_Task_
Copy each entry below exactly as it appears.

━━━━

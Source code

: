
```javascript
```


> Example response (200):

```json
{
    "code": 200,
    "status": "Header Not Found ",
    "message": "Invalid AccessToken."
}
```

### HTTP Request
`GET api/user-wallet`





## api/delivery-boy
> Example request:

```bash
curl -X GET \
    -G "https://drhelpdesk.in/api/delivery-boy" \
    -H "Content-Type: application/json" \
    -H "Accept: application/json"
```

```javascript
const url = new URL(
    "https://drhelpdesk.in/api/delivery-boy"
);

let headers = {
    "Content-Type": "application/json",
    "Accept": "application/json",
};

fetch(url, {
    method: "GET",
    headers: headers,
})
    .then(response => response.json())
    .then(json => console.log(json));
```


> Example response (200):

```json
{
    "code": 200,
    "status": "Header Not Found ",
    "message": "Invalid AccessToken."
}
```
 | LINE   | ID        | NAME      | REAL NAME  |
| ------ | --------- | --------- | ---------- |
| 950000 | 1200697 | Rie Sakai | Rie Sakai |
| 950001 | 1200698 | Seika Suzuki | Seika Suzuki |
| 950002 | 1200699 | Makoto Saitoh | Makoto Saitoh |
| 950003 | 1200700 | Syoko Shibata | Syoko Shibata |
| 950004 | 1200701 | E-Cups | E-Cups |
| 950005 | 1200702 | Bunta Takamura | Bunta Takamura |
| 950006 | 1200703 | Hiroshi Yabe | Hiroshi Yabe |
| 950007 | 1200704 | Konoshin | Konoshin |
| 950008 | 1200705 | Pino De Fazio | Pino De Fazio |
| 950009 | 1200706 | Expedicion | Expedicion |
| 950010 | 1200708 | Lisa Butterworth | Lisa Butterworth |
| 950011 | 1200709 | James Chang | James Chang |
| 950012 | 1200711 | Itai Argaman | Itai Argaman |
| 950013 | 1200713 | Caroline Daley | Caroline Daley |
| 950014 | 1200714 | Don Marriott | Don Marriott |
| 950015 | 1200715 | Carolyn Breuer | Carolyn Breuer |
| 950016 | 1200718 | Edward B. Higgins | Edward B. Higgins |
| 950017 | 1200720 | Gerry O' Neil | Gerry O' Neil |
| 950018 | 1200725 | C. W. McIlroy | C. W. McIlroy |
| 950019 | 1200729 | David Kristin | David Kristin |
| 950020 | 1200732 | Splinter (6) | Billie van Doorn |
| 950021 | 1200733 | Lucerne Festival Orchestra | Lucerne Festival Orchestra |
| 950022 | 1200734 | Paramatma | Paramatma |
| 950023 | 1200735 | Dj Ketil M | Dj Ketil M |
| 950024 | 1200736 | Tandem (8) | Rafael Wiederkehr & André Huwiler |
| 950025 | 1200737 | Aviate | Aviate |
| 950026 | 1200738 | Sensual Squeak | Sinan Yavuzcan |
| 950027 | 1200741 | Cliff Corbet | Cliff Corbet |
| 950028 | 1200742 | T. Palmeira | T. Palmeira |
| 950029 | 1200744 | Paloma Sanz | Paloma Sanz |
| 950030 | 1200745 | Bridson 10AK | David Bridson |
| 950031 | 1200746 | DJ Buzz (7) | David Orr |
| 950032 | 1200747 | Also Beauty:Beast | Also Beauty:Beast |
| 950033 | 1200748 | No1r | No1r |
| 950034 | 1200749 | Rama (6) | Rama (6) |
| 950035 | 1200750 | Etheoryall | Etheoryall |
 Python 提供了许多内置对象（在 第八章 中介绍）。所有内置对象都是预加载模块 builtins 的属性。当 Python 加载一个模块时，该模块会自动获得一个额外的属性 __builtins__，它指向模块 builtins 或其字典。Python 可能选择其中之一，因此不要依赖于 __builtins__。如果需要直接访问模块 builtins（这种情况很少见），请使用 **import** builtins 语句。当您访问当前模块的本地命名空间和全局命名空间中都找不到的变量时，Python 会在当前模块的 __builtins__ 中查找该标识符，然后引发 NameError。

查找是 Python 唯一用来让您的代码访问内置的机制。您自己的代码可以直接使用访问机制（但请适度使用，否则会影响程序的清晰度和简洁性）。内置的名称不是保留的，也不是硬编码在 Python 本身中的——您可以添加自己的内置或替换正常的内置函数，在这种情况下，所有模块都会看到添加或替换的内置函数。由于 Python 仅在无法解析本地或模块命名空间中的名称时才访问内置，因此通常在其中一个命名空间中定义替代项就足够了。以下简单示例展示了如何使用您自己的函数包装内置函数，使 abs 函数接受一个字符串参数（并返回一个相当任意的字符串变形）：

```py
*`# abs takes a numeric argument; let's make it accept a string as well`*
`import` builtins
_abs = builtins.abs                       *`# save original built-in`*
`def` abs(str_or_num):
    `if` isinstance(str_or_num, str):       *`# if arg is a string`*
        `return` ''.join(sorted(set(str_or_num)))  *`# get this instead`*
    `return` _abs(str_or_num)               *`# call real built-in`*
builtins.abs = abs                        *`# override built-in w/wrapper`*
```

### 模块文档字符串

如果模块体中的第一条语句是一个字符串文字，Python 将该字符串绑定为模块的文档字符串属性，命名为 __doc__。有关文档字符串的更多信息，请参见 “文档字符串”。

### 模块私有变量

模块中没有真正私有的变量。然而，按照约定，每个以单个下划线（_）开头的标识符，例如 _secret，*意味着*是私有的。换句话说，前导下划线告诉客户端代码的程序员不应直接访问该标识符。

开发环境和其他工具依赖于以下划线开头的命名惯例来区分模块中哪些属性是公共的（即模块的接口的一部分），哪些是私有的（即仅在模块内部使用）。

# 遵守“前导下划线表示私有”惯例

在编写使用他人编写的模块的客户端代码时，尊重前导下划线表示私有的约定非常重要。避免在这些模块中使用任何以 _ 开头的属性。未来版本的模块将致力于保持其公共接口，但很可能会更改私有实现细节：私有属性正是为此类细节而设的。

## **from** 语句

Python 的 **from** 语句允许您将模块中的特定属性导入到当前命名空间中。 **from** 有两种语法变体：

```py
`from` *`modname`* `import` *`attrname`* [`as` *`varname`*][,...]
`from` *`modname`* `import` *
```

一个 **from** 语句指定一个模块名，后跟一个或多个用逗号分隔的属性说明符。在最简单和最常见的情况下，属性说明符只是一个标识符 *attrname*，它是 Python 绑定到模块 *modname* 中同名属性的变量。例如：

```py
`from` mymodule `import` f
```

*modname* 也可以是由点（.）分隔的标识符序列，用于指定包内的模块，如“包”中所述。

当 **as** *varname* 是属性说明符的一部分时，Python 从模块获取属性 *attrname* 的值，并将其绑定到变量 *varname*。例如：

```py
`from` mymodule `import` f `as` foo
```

━━━━

_Exercise output_
Source code

:
```javascript
```


> Example response (200):

```json
{
    "code": 200,
    "status": "Header Not Found ",
    "message": "Invalid AccessToken."
}
```

### HTTP Request
`GET api/user-wallet`





## api/delivery-boy
> Example request:

```bash
curl -X GET \
    -G "https://drhelpdesk.in/api/delivery-boy" \
    -H "Content-Type: application/json" \
    -H "Accept: application/json"
```

```javascript
const url = new URL(
    "https://drhelpdesk.in/api/delivery-boy"
);

let headers = {
    "Content-Type": "application/json",
    "Accept": "application/json",
};

fetch(url, {
    method: "GET",
    headers: headers,
})
    .then(response => response.json())
    .then(json => console.log(json));
```


> Example response (200):

```json
{
    "code": 200,
    "status": "Header Not Found ",
    "message": "Invalid AccessToken."
}
```
 | LINE   | ID        | NAME      | REAL NAME  |
| ------ | --------- | --------- | ---------- |
| 950000 | 1200697 | Rie Sakai | Rie Sakai |
| 950001 | 1200698 | Seika Suzuki | Seika Suzuki |
| 950002 | 1200699 | Makoto Saitoh | Makoto Saitoh |
| 950003 | 1200700 | Syoko Shibata | Syoko Shibata |
| 950004 | 1200701 | E-Cups | E-Cups |
| 950005 | 1200702 | Bunta Takamura | Bunta Takamura |
| 950006 | 1200703 | Hiroshi Yabe | Hiroshi Yabe |
| 950007 | 1200704 | Konoshin | Konoshin |
| 950008 | 1200705 | Pino De Fazio | Pino De Fazio |
| 950009 | 1200706 | Expedicion | Expedicion |
| 950010 | 1200708 | Lisa Butterworth | Lisa Butterworth |
| 950011 | 1200709 | James Chang | James Chang |
| 950012 | 1200711 | Itai Argaman | Itai Argaman |
| 950013 | 1200713 | Caroline Daley | Caroline Daley |
| 950014 | 1200714 | Don Marriott | Don Marriott |
| 950015 | 1200715 | Carolyn Breuer | Carolyn Breuer |
| 950016 | 1200718 | Edward B. Higgins | Edward B. Higgins |
| 950017 | 1200720 | Gerry O' Neil | Gerry O' Neil |
| 950018 | 1200725 | C. W. McIlroy | C. W. McIlroy |
| 950019 | 1200729 | David Kristin | David Kristin |
| 950020 | 1200732 | Splinter (6) | Billie van Doorn |
| 950021 | 1200733 | Lucerne Festival Orchestra | Lucerne Festival Orchestra |
| 950022 | 1200734 | Paramatma | Paramatma |
| 950023 | 1200735 | Dj Ketil M | Dj Ketil M |
| 950024 | 1200736 | Tandem (8) | Rafael Wiederkehr & André Huwiler |
| 950025 | 1200737 | Aviate | Aviate |
| 950026 | 1200738 | Sensual Squeak | Sinan Yavuzcan |
| 950027 | 1200741 | Cliff Corbet | Cliff Corbet |
| 950028 | 1200742 | T. Palmeira | T. Palmeira |
| 950029 | 1200744 | Paloma Sanz | Paloma Sanz |
| 950030 | 1200745 | Bridson 10AK | David Bridson |
| 950031 | 1200746 | DJ Buzz (7) | David Orr |
| 950032 | 1200747 | Also Beauty:Beast | Also Beauty:Beast |
| 950033 | 1200748 | No1r | No1r |
| 950034 | 1200749 | Rama (6) | Rama (6) |
| 950035 | 1200750 | Etheoryall | Etheoryall |
 Python 提供了许多内置对象（在 第八章 中介绍）。所有内置对象都是预加载模块 builtins 的属性。当 Python 加载一个模块时，该模块会自动获得一个额外的属性 __builtins__，它指向模块 builtins 或其字典。Python 可能选择其中之一，因此不要依赖于 __builtins__。如果需要直接访问模块 builtins（这种情况很少见），请使用 **import** builtins 语句。当您访问当前模块的本地命名空间和全局命名空间中都找不到的变量时，Python 会在当前模块的 __builtins__ 中查找该标识符，然后引发 NameError。

查找是 Python 唯一用来让您的代码访问内置的机制。您自己的代码可以直接使用访问机制（但请适度使用，否则会影响程序的清晰度和简洁性）。内置的名称不是保留的，也不是硬编码在 Python 本身中的——您可以添加自己的内置或替换正常的内置函数，在这种情况下，所有模块都会看到添加或替换的内置函数。由于 Python 仅在无法解析本地或模块命名空间中的名称时才访问内置，因此通常在其中一个命名空间中定义替代项就足够了。以下简单示例展示了如何使用您自己的函数包装内置函数，使 abs 函数接受一个字符串参数（并返回一个相当任意的字符串变形）：

```py
*`# abs takes a numeric argument; let's make it accept a string as well`*
`import` builtins
_abs = builtins.abs                       *`# save original built-in`*
`def` abs(str_or_num):
    `if` isinstance(str_or_num, str):       *`# if arg is a string`*
        `return` ''.join(sorted(set(str_or_num)))  *`# get this instead`*
    `return` _abs(str_or_num)               *`# call real built-in`*
builtins.abs = abs                        *`# override built-in w/wrapper`*
```

### 模块文档字符串

如果模块体中的第一条语句是一个字符串文字，Python 将该字符串绑定为模块的文档字符串属性，命名为 __doc__。有关文档字符串的更多信息，请参见 “文档字符串”。

### 模块私有变量

模块中没有真正私有的变量。然而，按照约定，每个以单个下划线（_）开头的标识符，例如 _secret，*意味着*是私有的。换句话说，前导下划线告诉客户端代码的程序员不应直接访问该标识符。

开发环境和其他工具依赖于以下划线开头的命名惯例来区分模块中哪些属性是公共的（即模块的接口的一部分），哪些是私有的（即仅在模块内部使用）。

# 遵守“前导下划线表示私有”惯例

在编写使用他人编写的模块的客户端代码时，尊重前导下划线表示私有的约定非常重要。避免在这些模块中使用任何以 _ 开头的属性。未来版本的模块将致力于保持其公共接口，但很可能会更改私有实现细节：私有属性正是为此类细节而设的。

## **from** 语句

Python 的 **from** 语句允许您将模块中的特定属性导入到当前命名空间中。 **from** 有两种语法变体：

```py
`from` *`modname`* `import` *`attrname`* [`as` *`varname`*][,...]
`from` *`modname`* `import` *
```

一个 **from** 语句指定一个模块名，后跟一个或多个用逗号分隔的属性说明符。在最简单和最常见的情况下，属性说明符只是一个标识符 *attrname*，它是 Python 绑定到模块 *modname* 中同名属性的变量。例如：

```py
`from` mymodule `import` f
```

*modname* 也可以是由点（.）分隔的标识符序列，用于指定包内的模块，如“包”中所述。

当 **as** *varname* 是属性说明符的一部分时，Python 从模块获取属性 *attrname* 的值，并将其绑定到变量 *varname*。例如：

```py
`from` mymodule `import` f `as` foo
```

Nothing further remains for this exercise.